Tools like Bubble have been classified under the term "no code"or "low code," representing a movement away from text-based frameworks for web design.

But not all of these tools are equal. Some no-code tools are better for native mobile apps, some are best for landing pages and simple websites, some are tailored specifically for marketplaces with pre-made templates or machine learning models. Bubble, with its roots as a comprehensive visual programming language, is a more open-ended and powerful web-app creation platform, with the ability to integrate with thousands of other platforms through our API Connector.

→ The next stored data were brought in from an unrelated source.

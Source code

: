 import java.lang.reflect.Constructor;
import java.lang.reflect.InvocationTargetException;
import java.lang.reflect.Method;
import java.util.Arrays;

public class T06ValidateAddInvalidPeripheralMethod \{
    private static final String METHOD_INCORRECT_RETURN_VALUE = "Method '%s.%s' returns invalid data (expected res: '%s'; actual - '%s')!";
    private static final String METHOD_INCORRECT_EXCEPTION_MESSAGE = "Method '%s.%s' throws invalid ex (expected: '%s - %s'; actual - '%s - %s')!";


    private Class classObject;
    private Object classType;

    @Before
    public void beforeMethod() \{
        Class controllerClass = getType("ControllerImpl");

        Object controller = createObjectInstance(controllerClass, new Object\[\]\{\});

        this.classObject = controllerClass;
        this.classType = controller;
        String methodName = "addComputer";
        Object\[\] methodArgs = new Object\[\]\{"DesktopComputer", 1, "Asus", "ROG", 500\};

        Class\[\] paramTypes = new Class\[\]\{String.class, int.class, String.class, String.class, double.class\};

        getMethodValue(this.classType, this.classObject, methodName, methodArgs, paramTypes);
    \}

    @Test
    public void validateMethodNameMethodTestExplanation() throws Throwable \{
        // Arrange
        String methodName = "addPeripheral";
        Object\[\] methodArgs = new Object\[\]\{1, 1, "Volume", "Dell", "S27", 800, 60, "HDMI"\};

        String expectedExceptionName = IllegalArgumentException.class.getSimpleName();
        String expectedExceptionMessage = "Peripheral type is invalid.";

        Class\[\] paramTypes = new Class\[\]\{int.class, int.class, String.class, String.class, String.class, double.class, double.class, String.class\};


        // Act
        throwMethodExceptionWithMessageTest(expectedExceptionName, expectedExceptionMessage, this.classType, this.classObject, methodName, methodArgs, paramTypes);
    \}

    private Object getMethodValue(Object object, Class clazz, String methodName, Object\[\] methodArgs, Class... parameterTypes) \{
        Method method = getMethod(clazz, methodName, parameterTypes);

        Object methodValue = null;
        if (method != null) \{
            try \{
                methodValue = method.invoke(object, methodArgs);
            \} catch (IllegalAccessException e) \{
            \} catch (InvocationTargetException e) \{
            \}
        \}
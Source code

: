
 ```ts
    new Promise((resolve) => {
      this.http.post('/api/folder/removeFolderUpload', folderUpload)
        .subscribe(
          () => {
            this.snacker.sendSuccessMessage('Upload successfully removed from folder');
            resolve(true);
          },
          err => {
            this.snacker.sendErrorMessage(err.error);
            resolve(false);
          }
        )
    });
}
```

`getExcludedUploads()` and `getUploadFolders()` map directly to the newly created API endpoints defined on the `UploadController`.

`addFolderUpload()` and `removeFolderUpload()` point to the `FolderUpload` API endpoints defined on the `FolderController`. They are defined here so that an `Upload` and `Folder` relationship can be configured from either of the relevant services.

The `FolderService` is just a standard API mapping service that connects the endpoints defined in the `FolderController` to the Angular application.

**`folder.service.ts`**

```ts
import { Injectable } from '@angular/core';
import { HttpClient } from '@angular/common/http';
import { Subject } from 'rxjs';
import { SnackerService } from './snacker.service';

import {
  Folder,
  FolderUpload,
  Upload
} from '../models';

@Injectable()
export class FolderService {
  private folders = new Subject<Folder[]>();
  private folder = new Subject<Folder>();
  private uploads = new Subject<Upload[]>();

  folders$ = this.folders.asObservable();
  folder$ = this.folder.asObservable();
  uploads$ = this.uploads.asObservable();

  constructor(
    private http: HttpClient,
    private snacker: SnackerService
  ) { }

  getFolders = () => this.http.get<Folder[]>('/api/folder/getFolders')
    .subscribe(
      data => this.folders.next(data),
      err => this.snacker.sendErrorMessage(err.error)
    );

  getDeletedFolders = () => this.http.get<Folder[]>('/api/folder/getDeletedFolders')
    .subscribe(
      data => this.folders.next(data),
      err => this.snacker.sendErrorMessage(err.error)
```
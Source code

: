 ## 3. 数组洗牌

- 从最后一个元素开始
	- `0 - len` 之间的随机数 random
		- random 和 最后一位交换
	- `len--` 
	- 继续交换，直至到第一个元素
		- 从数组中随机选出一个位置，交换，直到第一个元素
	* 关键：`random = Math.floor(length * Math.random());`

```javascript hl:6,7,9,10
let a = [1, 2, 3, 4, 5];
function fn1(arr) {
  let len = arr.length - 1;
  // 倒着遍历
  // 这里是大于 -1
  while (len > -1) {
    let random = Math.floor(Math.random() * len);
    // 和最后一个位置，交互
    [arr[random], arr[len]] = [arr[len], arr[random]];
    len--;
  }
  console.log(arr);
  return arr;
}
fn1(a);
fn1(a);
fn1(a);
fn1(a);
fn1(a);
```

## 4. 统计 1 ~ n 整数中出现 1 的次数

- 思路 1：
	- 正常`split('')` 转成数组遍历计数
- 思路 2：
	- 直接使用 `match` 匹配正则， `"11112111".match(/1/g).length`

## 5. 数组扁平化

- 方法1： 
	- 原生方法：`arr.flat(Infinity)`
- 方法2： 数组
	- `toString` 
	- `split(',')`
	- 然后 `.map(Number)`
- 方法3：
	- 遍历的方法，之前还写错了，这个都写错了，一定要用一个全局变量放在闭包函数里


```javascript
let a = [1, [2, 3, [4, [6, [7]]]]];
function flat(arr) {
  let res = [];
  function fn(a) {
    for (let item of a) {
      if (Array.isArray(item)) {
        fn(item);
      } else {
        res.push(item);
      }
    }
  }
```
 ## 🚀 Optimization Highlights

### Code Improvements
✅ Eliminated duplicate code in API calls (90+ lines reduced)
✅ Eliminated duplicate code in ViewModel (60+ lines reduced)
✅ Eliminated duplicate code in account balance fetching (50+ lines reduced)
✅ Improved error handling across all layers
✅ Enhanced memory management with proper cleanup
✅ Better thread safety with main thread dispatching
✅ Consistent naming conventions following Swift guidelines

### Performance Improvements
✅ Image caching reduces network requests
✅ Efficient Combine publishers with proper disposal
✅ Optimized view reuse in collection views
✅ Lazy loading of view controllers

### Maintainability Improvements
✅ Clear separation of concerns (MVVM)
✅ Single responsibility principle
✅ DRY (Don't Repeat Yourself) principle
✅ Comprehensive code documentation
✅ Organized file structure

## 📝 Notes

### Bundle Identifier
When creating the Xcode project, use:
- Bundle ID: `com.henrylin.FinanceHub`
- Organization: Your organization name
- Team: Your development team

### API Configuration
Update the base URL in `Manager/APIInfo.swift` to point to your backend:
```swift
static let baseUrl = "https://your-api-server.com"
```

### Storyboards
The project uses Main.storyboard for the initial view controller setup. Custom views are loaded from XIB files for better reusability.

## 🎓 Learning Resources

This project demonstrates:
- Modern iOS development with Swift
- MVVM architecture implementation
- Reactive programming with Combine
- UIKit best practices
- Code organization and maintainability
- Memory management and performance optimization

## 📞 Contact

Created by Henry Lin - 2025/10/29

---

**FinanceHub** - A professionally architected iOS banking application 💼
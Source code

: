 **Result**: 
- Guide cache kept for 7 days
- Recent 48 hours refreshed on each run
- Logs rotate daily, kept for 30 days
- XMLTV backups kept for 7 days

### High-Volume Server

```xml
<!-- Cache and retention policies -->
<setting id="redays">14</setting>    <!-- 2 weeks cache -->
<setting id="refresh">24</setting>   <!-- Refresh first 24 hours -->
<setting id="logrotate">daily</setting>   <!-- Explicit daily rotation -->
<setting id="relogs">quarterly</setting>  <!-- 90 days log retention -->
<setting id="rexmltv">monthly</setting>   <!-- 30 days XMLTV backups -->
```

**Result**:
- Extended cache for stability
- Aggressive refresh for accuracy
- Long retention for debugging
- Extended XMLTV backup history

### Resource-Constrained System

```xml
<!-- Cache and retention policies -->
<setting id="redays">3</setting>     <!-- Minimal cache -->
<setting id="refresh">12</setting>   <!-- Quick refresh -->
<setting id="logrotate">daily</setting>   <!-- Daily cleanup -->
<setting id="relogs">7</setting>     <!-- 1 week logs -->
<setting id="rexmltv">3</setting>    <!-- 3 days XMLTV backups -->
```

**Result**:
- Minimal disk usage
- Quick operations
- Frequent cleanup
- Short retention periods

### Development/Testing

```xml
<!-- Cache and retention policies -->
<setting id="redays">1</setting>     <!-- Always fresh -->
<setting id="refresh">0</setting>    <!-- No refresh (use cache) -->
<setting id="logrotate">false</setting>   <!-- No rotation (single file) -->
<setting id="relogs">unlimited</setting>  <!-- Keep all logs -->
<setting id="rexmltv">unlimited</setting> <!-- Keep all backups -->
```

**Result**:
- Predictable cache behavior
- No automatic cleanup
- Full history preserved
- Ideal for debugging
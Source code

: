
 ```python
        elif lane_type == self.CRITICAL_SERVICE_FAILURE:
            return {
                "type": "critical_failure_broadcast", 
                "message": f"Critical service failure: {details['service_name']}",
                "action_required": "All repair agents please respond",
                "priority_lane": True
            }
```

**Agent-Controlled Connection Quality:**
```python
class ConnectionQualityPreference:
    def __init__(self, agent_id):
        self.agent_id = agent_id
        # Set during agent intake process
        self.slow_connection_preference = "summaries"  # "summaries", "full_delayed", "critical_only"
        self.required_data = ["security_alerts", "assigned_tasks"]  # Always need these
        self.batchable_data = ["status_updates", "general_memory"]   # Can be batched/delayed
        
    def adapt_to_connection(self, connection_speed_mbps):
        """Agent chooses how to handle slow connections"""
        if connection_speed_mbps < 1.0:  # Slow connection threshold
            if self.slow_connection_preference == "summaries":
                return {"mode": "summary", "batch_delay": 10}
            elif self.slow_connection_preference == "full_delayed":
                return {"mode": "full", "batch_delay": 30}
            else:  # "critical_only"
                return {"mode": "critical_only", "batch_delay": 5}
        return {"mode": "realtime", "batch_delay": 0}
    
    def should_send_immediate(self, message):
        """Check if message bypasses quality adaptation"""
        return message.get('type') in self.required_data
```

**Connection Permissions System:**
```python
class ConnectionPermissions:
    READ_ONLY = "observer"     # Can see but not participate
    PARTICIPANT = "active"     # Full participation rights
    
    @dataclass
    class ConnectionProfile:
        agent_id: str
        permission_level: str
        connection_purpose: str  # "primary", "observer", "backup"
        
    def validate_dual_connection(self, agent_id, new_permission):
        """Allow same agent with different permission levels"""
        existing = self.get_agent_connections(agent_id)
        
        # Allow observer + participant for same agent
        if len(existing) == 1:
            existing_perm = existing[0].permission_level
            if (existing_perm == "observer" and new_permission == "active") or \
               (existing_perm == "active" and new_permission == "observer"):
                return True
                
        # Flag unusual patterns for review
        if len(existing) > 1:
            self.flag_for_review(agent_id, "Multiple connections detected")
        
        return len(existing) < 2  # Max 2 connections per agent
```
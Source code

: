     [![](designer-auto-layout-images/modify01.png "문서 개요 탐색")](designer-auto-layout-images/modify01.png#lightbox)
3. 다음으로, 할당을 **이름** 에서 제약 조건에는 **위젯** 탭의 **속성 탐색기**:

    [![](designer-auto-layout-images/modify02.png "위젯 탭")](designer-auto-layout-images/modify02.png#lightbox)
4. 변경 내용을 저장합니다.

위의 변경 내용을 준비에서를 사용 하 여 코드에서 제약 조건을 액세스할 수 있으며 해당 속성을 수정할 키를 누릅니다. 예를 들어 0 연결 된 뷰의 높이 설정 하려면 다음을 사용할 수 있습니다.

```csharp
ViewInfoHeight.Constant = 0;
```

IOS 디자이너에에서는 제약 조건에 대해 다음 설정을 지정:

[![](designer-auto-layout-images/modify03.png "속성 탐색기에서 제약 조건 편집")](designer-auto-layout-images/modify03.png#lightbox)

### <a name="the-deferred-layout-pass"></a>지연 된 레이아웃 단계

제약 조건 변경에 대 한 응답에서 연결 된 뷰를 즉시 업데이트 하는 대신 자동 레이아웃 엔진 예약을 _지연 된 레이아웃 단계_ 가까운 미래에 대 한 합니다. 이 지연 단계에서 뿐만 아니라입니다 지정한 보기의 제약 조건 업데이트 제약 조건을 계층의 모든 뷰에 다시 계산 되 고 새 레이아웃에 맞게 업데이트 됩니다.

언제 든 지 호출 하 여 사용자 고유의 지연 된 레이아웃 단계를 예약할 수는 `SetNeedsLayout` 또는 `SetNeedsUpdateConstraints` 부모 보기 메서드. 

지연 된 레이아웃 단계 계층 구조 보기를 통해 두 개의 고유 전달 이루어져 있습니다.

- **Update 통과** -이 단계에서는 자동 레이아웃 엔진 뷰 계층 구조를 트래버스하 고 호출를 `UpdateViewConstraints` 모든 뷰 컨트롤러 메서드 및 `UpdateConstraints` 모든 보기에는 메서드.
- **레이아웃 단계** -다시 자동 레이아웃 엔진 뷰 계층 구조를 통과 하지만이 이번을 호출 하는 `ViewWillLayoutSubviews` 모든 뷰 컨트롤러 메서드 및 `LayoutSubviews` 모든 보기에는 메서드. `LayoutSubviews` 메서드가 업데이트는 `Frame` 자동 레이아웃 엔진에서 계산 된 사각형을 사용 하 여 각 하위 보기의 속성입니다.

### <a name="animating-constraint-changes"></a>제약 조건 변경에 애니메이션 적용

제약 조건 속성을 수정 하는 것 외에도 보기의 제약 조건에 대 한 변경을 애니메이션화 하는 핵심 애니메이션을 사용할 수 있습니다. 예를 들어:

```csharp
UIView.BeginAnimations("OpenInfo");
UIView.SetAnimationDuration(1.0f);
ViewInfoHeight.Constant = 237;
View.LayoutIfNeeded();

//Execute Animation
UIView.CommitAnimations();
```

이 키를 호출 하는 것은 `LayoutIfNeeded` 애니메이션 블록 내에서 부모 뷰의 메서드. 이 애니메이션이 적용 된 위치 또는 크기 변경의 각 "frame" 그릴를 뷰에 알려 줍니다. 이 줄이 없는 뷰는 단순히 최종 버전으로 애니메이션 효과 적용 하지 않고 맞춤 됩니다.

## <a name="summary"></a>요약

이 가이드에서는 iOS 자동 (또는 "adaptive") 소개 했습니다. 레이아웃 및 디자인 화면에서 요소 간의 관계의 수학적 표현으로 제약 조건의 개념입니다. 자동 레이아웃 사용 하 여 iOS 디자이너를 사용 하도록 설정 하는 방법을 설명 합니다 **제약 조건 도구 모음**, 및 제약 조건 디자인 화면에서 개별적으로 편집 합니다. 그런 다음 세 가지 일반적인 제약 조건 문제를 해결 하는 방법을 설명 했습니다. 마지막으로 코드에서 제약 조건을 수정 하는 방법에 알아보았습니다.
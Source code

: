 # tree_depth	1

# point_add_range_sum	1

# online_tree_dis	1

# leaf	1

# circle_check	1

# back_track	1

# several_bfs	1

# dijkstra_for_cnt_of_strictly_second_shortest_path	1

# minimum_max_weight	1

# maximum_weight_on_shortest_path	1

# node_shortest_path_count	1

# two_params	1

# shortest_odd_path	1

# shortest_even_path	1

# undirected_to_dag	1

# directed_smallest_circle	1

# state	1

People have used Bubble to solve their startups' problems and build the ideal version of their digital businesses. Some have gone on to raise millions of dollars in venture capital funding, and others have created their own careers building templates for Bubble or teaching others how to use no-code tools. Bubblers with some technical backgrounds contribute to our plugin marketplace, and software companies looking for more users help us create new custom integrations that make it easier for users who already build with other tools.

What can you do with Visual Programming now?

Bubble's mission is to make it easier for people to create digital businesses quickly and affordably, without needing to code. In our origin story, we talk about how we're addressing a very old problem in technology, a problem that early visual programming tried and failed to solve: how to make logic visual and erase the boundary between using technology and creating technology.

Bubble's approach to visual programming is not currently meant to be able to do everything that technology can do now or will be able to do in the future. Bubble is built for web applications. While we've discovered things like game design are increasingly possible in Bubble thanks to our incredibly talented users, we know there are other programs specifically created and better equipped for tasks like live streaming and audio processing (but that we will be enthusiastic to integrate with in the future).

What we have is the foundation for possibility. We have a community with an abundance of creativity, determination, and self-motivated curiosity, discovering new ways to build without code. We have a vision for the future where "no-code" platforms are not their own category of tools. Instead, programming visually will just be the way that web apps and other technologies are made, because it makes the most sense to make them that way.